Terabyte-sized Java Apps Now Possible

ihodes | karma 4377 | avg karma 9.33 · 2010-07-23 11:42:38

Sometimes I feel as though my little, simple, apps' source will end up being a terabyte after packaging all their dependancies. It's a little ridiculous.

Regardless, this seems like it has some pretty powerful implications for big-data processing.
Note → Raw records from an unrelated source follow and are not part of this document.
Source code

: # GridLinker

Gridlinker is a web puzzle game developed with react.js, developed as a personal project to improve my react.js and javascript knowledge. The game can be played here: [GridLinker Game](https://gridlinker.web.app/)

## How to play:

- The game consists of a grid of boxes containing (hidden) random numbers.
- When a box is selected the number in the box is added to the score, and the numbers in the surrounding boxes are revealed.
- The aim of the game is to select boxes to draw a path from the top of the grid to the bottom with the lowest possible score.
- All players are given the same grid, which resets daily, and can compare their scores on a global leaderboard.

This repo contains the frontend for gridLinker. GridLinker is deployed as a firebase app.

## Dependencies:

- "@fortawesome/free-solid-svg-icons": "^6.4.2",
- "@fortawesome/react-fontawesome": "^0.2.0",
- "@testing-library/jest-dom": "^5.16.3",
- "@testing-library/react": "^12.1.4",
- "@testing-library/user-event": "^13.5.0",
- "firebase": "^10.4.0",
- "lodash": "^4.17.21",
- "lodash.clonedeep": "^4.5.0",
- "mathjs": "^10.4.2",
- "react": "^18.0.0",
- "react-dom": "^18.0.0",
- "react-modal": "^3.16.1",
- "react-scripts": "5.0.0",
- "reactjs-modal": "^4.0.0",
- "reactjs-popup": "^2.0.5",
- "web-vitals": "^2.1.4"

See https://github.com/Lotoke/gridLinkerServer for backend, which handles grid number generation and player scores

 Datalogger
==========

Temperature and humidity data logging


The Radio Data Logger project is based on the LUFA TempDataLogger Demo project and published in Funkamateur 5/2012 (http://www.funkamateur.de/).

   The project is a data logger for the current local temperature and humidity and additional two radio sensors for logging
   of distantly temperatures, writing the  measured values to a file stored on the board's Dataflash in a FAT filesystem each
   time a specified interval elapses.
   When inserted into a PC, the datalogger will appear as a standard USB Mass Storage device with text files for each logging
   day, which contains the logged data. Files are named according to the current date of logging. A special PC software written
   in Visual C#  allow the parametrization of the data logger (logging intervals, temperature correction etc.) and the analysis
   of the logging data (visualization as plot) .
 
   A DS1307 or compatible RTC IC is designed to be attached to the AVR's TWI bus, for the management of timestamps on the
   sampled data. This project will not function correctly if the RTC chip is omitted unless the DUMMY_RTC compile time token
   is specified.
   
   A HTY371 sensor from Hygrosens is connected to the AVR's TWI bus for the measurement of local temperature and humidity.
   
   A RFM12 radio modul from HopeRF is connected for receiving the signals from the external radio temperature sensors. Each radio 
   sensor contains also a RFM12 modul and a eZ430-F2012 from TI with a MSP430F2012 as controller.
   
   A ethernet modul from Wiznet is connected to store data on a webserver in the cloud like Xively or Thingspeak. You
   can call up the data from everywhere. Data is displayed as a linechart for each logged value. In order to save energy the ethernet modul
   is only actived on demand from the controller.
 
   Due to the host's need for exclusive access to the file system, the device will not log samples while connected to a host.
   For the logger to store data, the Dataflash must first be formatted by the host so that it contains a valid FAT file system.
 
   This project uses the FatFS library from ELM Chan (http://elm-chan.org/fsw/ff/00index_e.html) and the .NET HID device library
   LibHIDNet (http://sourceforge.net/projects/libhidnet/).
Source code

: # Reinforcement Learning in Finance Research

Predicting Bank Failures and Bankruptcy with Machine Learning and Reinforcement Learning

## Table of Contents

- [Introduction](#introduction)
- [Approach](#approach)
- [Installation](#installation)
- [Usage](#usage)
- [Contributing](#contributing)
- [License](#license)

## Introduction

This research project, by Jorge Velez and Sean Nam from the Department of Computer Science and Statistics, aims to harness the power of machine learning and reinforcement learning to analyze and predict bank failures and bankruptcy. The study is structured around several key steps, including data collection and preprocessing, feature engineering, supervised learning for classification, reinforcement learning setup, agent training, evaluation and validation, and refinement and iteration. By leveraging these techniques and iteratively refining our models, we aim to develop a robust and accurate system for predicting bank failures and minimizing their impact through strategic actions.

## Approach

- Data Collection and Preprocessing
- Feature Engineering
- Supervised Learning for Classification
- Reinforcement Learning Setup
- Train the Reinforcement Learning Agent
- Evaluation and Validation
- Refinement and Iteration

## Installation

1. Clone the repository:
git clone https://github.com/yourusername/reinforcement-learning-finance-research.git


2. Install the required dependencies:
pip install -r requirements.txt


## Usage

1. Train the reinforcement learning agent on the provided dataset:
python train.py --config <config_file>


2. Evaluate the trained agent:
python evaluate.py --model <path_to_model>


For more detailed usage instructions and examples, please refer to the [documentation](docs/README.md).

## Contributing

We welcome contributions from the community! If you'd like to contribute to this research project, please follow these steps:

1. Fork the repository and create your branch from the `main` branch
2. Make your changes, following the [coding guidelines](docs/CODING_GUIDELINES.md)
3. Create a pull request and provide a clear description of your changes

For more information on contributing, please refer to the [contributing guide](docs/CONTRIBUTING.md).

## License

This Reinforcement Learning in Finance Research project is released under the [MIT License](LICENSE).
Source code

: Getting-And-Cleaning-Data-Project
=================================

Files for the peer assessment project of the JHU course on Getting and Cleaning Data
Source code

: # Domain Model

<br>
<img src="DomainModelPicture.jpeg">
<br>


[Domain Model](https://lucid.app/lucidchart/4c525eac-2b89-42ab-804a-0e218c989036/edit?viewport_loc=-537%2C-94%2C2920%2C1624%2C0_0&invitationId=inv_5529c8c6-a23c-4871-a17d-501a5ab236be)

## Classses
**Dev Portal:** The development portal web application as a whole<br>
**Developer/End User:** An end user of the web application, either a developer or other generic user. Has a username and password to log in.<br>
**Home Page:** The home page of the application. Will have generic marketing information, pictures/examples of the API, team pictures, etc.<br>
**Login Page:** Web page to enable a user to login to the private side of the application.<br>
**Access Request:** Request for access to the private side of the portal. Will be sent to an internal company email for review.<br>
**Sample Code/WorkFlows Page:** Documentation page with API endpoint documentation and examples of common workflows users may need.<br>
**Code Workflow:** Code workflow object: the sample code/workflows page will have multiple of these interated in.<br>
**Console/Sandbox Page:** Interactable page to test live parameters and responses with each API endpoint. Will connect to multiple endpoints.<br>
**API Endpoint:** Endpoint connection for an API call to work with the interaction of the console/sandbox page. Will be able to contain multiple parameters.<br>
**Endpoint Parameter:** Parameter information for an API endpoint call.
The potential integrating this with Clojure somehow, and parallelizing the computation across those 10 (at least) servers with 1TB of memory is pretty astonishing to think about. (Though you don't need Clojure to make it parallel, yes.)

http://www.terracotta.org/ehcache-2.2?src=/index.html for the product itself.

reply

hga | karma 12801 | avg karma 1.47 · 2010-07-23 17:56:33+00:00

What Azul is doing gets you about 3/4s that far with true SMP. They've got their Vega custom hardware, a new x86-64 software only version named Zing (http://www.azulsystems.com/products/zing) and they're pushing an open source version of the foundation (or more) of Zing through the Managed Runtime Initiative (http://news.ycombinator.com/item?id=1491653 and http://www.managedruntime.org/).
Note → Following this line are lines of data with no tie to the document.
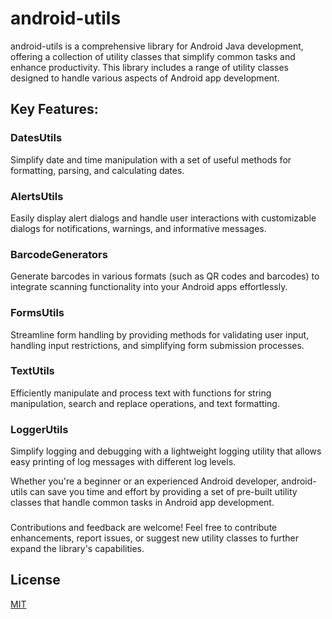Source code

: 
# android-utils
android-utils is a comprehensive library for Android Java development, offering a collection of utility classes that simplify common tasks and enhance productivity. This library includes a range of utility classes designed to handle various aspects of Android app development.

## Key Features:

### DatesUtils
Simplify date and time manipulation with a set of useful methods for formatting, parsing, and calculating dates.

### AlertsUtils
Easily display alert dialogs and handle user interactions with customizable dialogs for notifications, warnings, and informative messages.

### BarcodeGenerators
Generate barcodes in various formats (such as QR codes and barcodes) to integrate scanning functionality into your Android apps effortlessly.

### FormsUtils
Streamline form handling by providing methods for validating user input, handling input restrictions, and simplifying form submission processes.

### TextUtils
Efficiently manipulate and process text with functions for string manipulation, search and replace operations, and text formatting.

### LoggerUtils
Simplify logging and debugging with a lightweight logging utility that allows easy printing of log messages with different log levels.

Whether you're a beginner or an experienced Android developer, android-utils can save you time and effort by providing a set of pre-built utility classes that handle common tasks in Android app development.

###

Contributions and feedback are welcome! Feel free to contribute enhancements, report issues, or suggest new utility classes to further expand the library's capabilities.

## License

[MIT](https://github.com/HichemTab-tech/android-utils/blob/master/LICENSE)
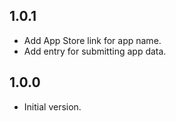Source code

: ## 1.0.1
- Add App Store link for app name.
- Add entry for submitting app data.

## 1.0.0
- Initial version.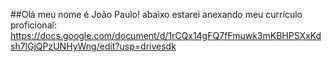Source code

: ##Olá meu nome é João Paulo! abaixo estarei anexando meu currículo proficional:
https://docs.google.com/document/d/1rCQx14gFQ7fFmuwk3mKBHPSXxKdsh7lGjQPzUNHyWng/edit?usp=drivesdk
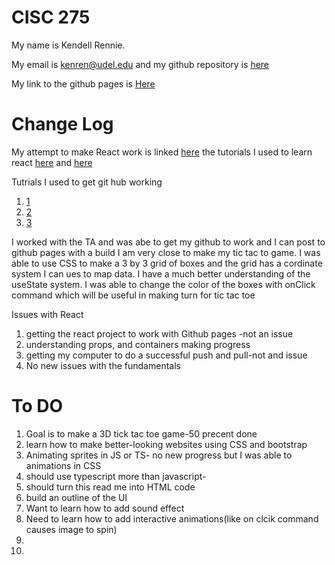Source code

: # CISC 275

My name is Kendell Rennie.

My email is kenren@udel.edu and my 
github repository is [here](https://github.com/dellman000/CISC275/blob/main/README.md)

My link to the github pages is [Here](https://dellman000.github.io/CISC275-testing/)

# Change Log

My attempt to make React work is linked [here](https://github.com/dellman000/CISC275-testing) 
the tutorials I used to learn react [here](https://www.youtube.com/watch?v=dGcsHMXbSOA&list=LL&index=3&t=159s&ab_channel=DevEd) 
 and [here](https://www.youtube.com/watch?v=hQAHSlTtcmY&t=787s&ab_channel=WebDevSimplified)
 
 Tutrials I used to get git hub working 
 1. [1](https://git-scm.com/docs/git-push)
 2. [2](https://docs.github.com/en/get-started/using-git/pushing-commits-to-a-remote-repository)
 3. [3](https://www.youtube.com/watch?v=wrb7Gge9yoE&t=302s&ab_channel=Codecademy)

I worked with the TA and was abe to get my github to work and I can post to github pages with a build
I am very close to make my tic tac to game. 
I was able to use CSS to make a 3 by 3 grid of boxes
and the grid has a cordinate system I can ues to map data. 
I have a much better understanding of the useState system.
I was able to change the color of the boxes with onClick command which will be useful in making turn for tic tac toe

Issues with React
  1. getting the react project to work with Github pages -not an issue
  2. understanding props, and containers making progress
  3. getting my computer to do a successful push and pull-not and issue
  4. No new issues with the fundamentals 

# To DO
1. Goal is to make a 3D tick tac toe game-50 precent done 
2. learn how to make better-looking websites using CSS and bootstrap
3. Animating sprites in JS or TS- no new progress but I was able to animations in CSS
4. should use typescript more than javascript-
5. should turn this read me into HTML code
6. build an outline of the UI 
7. Want to learn how to add sound effect
8. Need to learn how to add interactive animations(like on clcik command causes image to spin)
9. 
10. 


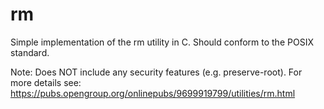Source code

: # rm
Simple implementation of the rm utility in C. Should conform to the POSIX standard.

Note:
Does NOT include any security features (e.g. preserve-root).
For more details see: https://pubs.opengroup.org/onlinepubs/9699919799/utilities/rm.html
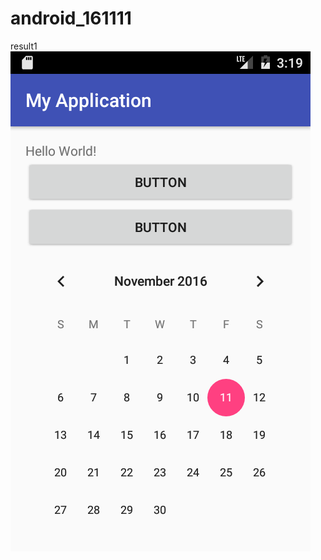 # android_161111
result1
<img src="https://github.com/smpark222/android_161111/blob/master/app/pcs/Screenshot_1478834354.png">
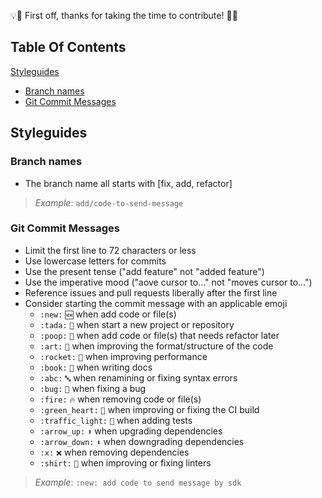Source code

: :bulb::tada: First off, thanks for taking the time to contribute! :tada::bulb:

## Table Of Contents

[Styleguides](#styleguides)
* [Branch names](#branch-names)
* [Git Commit Messages](#git-commit-messages)

## Styleguides

### Branch names

* The branch name all starts with [fix, add, refactor]

> *Example*: `add/code-to-send-message`

### Git Commit Messages

* Limit the first line to 72 characters or less
* Use lowercase letters for commits
* Use the present tense ("add feature" not "added feature")
* Use the imperative mood ("aove cursor to..." not "moves cursor to...")
* Reference issues and pull requests liberally after the first line
* Consider starting the commit message with an applicable emoji
  * `:new:` `🆕` when add code or file(s)
  * `:tada:` `🎉` when start a new project or repository
  * `:poop:` `💩` when add code or file(s) that needs refactor later
  * `:art:` `🎨` when improving the format/structure of the code
  * `:rocket:` `🚀` when improving performance
  * `:book:` `📖` when writing docs
  * `:abc:` `🔤` when renamining or fixing syntax errors
  * `:bug:` `🐛` when fixing a bug
  * `:fire:` `🔥` when removing code or file(s)
  * `:green_heart:` `💚` when improving or fixing the CI build
  * `:traffic_light:` `🚥` when adding tests
  * `:arrow_up:` `⬆️` when upgrading dependencies
  * `:arrow_down:` `⬇️` when downgrading dependencies
  * `:x:` `❌` when removing dependencies
  * `:shirt:` `👕` when improving or fixing linters

> *Example*: `:new: add code to send message by sdk`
And they're listening to people and continuing to work on the latter, e.g. 3 days ago they updated the Linux source code releases. A complete SRPM, particularly for Fedora Core 12, and a kernel patch suitable for auditing and applying to the newer 2.6.34 containing the memory management half with remaining scheduling part to follow: http://lists.managedruntime.org/pipermail/dev/2010-July/0000....

reply

Groxx | karma 17784 | avg karma 2.5 · 2010-07-23 18:33:17+00:00

Key point: terabyte-sized memory pools. Which is quite awesome.
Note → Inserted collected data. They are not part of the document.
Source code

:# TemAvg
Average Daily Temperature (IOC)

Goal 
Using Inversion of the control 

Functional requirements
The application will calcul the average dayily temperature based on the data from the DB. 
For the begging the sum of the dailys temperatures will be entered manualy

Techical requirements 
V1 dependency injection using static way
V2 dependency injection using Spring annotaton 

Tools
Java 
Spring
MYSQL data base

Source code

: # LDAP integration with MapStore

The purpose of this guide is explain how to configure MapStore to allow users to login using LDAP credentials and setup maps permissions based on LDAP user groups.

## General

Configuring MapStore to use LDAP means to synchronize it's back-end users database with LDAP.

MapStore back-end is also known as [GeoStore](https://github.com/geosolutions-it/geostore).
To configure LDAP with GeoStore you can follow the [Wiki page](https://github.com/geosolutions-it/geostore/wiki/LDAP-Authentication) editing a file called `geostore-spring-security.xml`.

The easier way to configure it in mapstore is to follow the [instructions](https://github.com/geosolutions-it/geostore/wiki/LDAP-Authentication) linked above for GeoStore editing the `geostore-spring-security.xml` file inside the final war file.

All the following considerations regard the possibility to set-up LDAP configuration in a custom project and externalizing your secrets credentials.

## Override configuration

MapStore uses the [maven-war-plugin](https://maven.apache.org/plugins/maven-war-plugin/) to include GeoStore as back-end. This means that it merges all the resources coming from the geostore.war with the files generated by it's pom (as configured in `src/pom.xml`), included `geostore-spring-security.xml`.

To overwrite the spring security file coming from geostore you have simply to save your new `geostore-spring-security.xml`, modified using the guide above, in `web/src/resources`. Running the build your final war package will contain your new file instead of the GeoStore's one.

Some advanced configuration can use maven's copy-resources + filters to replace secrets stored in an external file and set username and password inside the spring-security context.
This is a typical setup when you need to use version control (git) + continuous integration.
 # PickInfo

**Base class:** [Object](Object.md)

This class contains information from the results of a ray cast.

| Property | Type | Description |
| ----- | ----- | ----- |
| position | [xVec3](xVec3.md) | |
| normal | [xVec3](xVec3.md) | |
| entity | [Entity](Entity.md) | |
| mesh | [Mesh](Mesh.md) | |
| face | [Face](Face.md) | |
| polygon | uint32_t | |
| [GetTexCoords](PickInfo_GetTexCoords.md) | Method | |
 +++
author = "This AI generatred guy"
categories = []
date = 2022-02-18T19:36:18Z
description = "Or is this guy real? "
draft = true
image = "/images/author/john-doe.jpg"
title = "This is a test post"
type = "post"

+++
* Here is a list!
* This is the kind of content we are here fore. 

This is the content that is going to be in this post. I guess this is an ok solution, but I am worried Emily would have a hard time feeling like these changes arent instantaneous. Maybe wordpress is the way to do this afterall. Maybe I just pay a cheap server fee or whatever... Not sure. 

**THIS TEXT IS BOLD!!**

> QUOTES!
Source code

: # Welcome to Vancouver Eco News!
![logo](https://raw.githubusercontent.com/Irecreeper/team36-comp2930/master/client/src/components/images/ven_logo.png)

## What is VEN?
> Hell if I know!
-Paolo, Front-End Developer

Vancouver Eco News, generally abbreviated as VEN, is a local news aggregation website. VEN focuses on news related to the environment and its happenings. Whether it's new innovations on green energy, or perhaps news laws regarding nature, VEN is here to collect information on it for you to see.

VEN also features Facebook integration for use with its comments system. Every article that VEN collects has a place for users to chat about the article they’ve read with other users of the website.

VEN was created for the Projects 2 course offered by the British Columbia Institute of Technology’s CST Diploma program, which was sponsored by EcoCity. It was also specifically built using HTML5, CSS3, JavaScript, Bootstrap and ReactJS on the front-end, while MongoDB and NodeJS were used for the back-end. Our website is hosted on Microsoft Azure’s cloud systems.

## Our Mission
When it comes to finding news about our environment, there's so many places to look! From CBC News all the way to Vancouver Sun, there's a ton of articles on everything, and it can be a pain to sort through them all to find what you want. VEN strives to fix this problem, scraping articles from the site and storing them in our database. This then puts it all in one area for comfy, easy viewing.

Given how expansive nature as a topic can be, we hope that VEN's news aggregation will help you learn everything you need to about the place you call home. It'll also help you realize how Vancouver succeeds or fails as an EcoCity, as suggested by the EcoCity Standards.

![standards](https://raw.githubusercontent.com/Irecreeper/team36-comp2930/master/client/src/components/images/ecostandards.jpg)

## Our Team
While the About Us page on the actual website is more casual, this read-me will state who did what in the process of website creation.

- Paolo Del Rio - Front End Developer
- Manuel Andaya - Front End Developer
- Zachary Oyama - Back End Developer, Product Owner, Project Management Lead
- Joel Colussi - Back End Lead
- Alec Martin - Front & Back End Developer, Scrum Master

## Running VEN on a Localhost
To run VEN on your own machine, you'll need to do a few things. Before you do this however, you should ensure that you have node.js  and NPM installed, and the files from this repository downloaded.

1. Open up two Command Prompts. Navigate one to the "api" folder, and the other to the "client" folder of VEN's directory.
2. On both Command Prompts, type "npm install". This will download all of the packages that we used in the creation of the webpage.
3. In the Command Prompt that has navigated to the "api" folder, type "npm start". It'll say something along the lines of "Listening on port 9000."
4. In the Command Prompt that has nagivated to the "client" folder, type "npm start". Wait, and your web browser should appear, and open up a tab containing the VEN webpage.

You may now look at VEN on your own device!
I'd initially thought it referred to terabyte-sized executables. Followed by a "oh great. Now someone's going to make one, and some government's going to want one."

reply

zandorg | karma 1271 | avg karma 0.98 · 2010-07-23 22:37:07+00:00

Don't worry, Adobe's slowly getting there.

gojomo | karma 29822 | avg karma 3.73 · 2010-07-23 14:48:52

And that Terabyte-sized app? "Hello, World!"

strlen | karma 4910 | avg karma 4.11 · 2010-07-23 21:43:08+00:00

An organization could put their entire database into memory, which would reduce the latency of the application by "a couple of orders of magnitude," he said.

That works well until the power goes out (and it does) or the OS (or the JVM) crashes. Keeping the hot portion of the data cached in memory (and maintaining a smarter cache vs. simple LRU heuristics) without sacrificing durability is still a must for data you care about it.

You can checkpoint your data to disk and assume you'll never have more data in memory, but that starts to become very expensive when you factor in obsolete versions, replication (to make your system immune to machine failures), logs for recovery.

Ultimately there's a lot to be said about the redundance of putting a cache in front of a database. The right thing to do, however, is to build storage systems (that may or may not resemble conventional databases) that integrate caching. I highly suggest reading about LSM trees as used by BigTable (a way to reduce write latency without significantly sacrificing durability) as well as the BigTable paper (for the "keep the hot set in memory, maintain disk persistence" model): ehCache is a useful product, but it's simplistic to say it can replace databases and file systems.

reply

dnsworks | karma 1156 | avg karma 1.85 · 2010-07-24 00:26:52

I'm guessing 10 servers for redundancy? A server with 192GB of memory can be had for about $15k nowadays.